Tahar, coeur de lyon a dit…

"J'ai passé ma thèse de doctorat à la Sorbonne sur "L'Humanisme arabe" au Xe siècle. Oui, il y a eu une pensée humaniste arabe dans tout le Moyen Age, fondée sur la philosophie, la morale et la religion. Que s'est-il passé pour que nous ne puissions plus en parler au présent ? Qu'est devenu cet humanisme tolérant ? Ce n'est pas ...la faute au Coran puisqu'il n'a pas empêché le mouvement humaniste de s'exercer, de Cordoue à Téhéran. Ce qui est en eu cette fois, c'est l'histoire économique et militaire dans l'espace méditerranéen telle qu'elle s'est déroulée à partir des XIIe et XIIIe siècles, c'est-à-dire de cette époque où l'Europe prend son essor intellectuel, scientifique, technique et devient dominante. De mimétique, la rivalité devient militaire et tourne principalement autour des routes du commerce. "Les centres politiques" de l'islam disparaissent peu à peu au profit de confréries religieuses.

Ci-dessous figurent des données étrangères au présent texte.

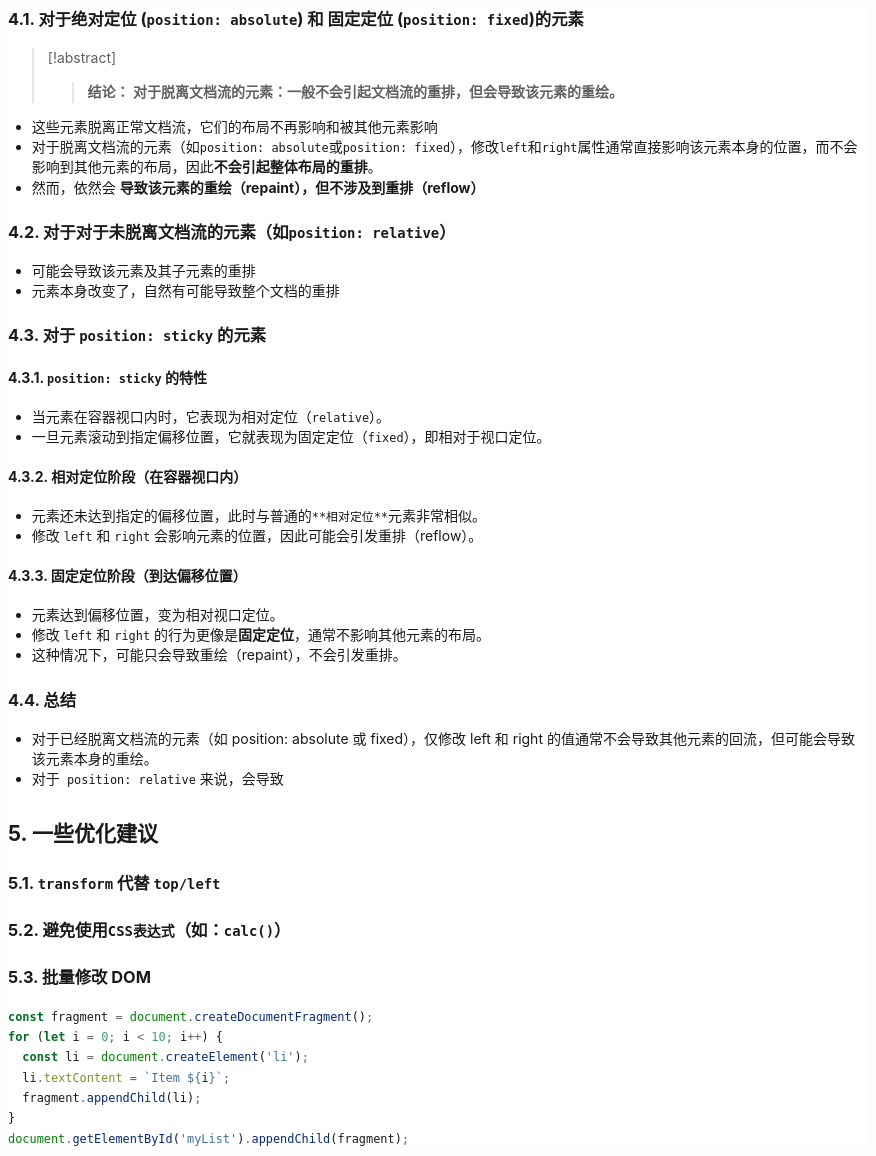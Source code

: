 ### 4.1. 对于绝对定位 (`position: absolute`) 和 固定定位 (`position: fixed`)的元素

> [!abstract]
>  > **结论： 对于脱离文档流的元素：一般不会引起文档流的重排，但会导致该元素的重绘。**

- 这些元素脱离正常文档流，它们的布局不再影响和被其他元素影响
- 对于脱离文档流的元素（如`position: absolute`或`position: fixed`），修改`left`和`right`属性通常直接影响该元素本身的位置，而不会影响到其他元素的布局，因此**不会引起整体布局的重排**。
- 然而，依然会 **导致该元素的重绘（repaint），但不涉及到重排（reflow）**

### 4.2. 对于对于未脱离文档流的元素（如`position: relative`）

- 可能会导致该元素及其子元素的重排
- 元素本身改变了，自然有可能导致整个文档的重排

### 4.3. 对于 `position: sticky` 的元素

#### 4.3.1. `position: sticky` 的特性

- 当元素在容器视口内时，它表现为相对定位（`relative`）。
- 一旦元素滚动到指定偏移位置，它就表现为固定定位（`fixed`），即相对于视口定位。

#### 4.3.2. 相对定位阶段（在容器视口内）

- 元素还未达到指定的偏移位置，此时与普通的`**相对定位**`元素非常相似。
- 修改 `left` 和 `right` 会影响元素的位置，因此可能会引发重排（reflow）。

#### 4.3.3. 固定定位阶段（到达偏移位置）

- 元素达到偏移位置，变为相对视口定位。
- 修改 `left` 和 `right` 的行为更像是**固定定位**，通常不影响其他元素的布局。
- 这种情况下，可能只会导致重绘（repaint），不会引发重排。

### 4.4. 总结

- 对于已经脱离文档流的元素（如 position: absolute 或 fixed），仅修改 left 和 right 的值通常不会导致其他元素的回流，但可能会导致该元素本身的重绘。
- 对于` position: relative` 来说，会导致

## 5. 一些优化建议

### 5.1. `transform` 代替 `top/left` 

### 5.2. 避免使用`CSS表达式`（如：`calc()`）

### 5.3. 批量修改 DOM

```javascript
const fragment = document.createDocumentFragment();
for (let i = 0; i < 10; i++) {
  const li = document.createElement('li');
  li.textContent = `Item ${i}`;
  fragment.appendChild(li);
}
document.getElementById('myList').appendChild(fragment);
```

L'Etat central, qui était porteur de cet humanisme arabe, s'affaiblit. Quand les Français arrivent en Algérie, ils trouvent des confréries, pas des Etats. C'est ce qui va permettre une colonisation facile. Une colonisation qui apporte des fragments d'une modernité vivante, dynamique, émancipatrice, mais des fragments seulement, et que des élites arabes, très étroites, vont accueillir avec reconnaissance. Le basculement qui va intervenir dans le dernier quart du siècle, disons entre 1960 et 2000, achève cette période, et il est effroyable. Toute cette violence est imputée à l'islam, mais c'est une violence liée plutôt à la dialectique des forces politiques et économiques qui s'exercent depuis le XIIIe siècle, amplifiée par la colonisation et les guerres de libération. On retrouve aujourd'hui le même affrontement entre des imaginaires sociaux nourris par l'histoire ou la culture et, pour ce qui nous concerne, par ce que j'oserais appeler l'occultation officielle de l'histoire de la souveraineté française sur l'Algérie. Avec le débat sur la torture, une petite porte a été entrouverte, mais je crois que si on avait ouvert plus franchement et plus tôt cette page d'histoire, on serait mieux armé aujourd'hui pour traiter de cette question de la violence dans l'islam et pour supporter le drame que nous vivons..."
(Mohamed Arkoun)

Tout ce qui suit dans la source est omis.